His decision, however, will anger labour leaders who are still urging Mr Mandelson to remove the upper limit completely, as proposed in the "Fairness at Work" White Paper.

The Confederation of British Industry had suggested a cap of pounds 40,000 based on the movement on prices and earnings since it was last fixed in 1979.

Negotiations are continuing on other key elements,including the proposal in the White Paper to award automatic recognition to a union where half a company's workforce were in membership. Employers want workers to have been union members for at least a year before counting toward the calculation for automatic recognition. Other limits of three and six months are also proposed.

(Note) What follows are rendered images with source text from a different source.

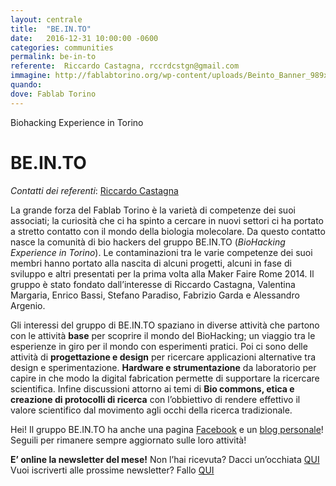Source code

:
 ```yaml
---
layout: centrale
title:  "BE.IN.TO"
date:   2016-12-31 10:00:00 -0600
categories: communities
permalink: be-in-to
referente:  Riccardo Castagna, rccrdcstgn@gmail.com
immagine: http://fablabtorino.org/wp-content/uploads/Beinto_Banner_989x289.jpg
quando:
dove: Fablab Torino
---
```


Biohacking Experience in Torino
<!--more-->

# BE.IN.TO

*Contatti dei referenti*: [Riccardo Castagna](mailto:rccrdcstgn@gmail.com)

La grande forza del Fablab Torino è la varietà di competenze dei suoi associati; la curiosità che ci ha spinto a cercare in nuovi settori ci ha portato a stretto contatto con il mondo della biologia molecolare. Da questo contatto nasce la comunità di bio hackers del gruppo BE.IN.TO (_BioHacking Experience in Torino_). Le contaminazioni tra le varie competenze dei suoi membri hanno portato alla nascita di alcuni progetti, alcuni in fase di sviluppo e altri presentati per la prima volta alla Maker Faire Rome 2014. Il gruppo è stato fondato dall’interesse di Riccardo Castagna, Valentina Margaria, Enrico Bassi, Stefano Paradiso, Fabrizio Garda e Alessandro Argenio.

Gli interessi del gruppo di BE.IN.TO spaziano in diverse attività che partono con le attività **base** per scoprire il mondo del BioHacking; un viaggio tra le esperienze in giro per il mondo con esperimenti pratici. Poi ci sono delle attività di **progettazione e design** per ricercare applicazioni alternative tra design e sperimentazione. **Hardware e strumentazione** da laboratorio per capire in che modo la digital fabrication permette di supportare la ricercare scientifica. Infine discussioni attorno ai temi di **Bio commons, etica e creazione di protocolli di ricerca** con l’obbiettivo di rendere effettivo il valore scientifico dal movimento agli occhi della ricerca tradizionale.  


Hei! Il gruppo BE.IN.TO ha anche una pagina [Facebook](https://www.facebook.com/be.into.7?fref=ts) e un [blog personale](http://biohackingexperience.tumblr.com/)! Seguili per rimanere sempre aggiornato sulle loro attività!

**E’ online la newsletter del mese!**
Non l’hai ricevuta? Dacci un’occhiata [QUI](http://us12.campaign-archive1.com/?u=e582908e616833e4ec9f90bc1&id=f5c54a922a)
Vuoi iscriverti alle prossime newsletter? Fallo [QUI](http://tumblr.us12.list-manage.com/subscribe?u=e582908e616833e4ec9f90bc1&id=309209f081)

Unions are furious over the moves to water down this clause and argue that it should be left untouched. Management could dismiss staff who had joined a union in order to avoid triggering this automatic recognition, they said.

The White Paper also proposes that workers would have to be employed for a year before they could claim unfair dismissal, compared with the present two-year rule.

Adair Turner, secretary-general of the CBI, rejected as "absolute nonsense" union suggestions that ministers would be acting in "bad faith" if they accepted employers' arguments. He pointed out that some elements of the White Paper had been left "deliberately vague".

Another controversial issue, that employees in all companies should have the right to individual representation by union officials in grievance procedures, has been attacked by employers. They argue that the unions could prompt a series of grievances until they mounted to a collective assault on management.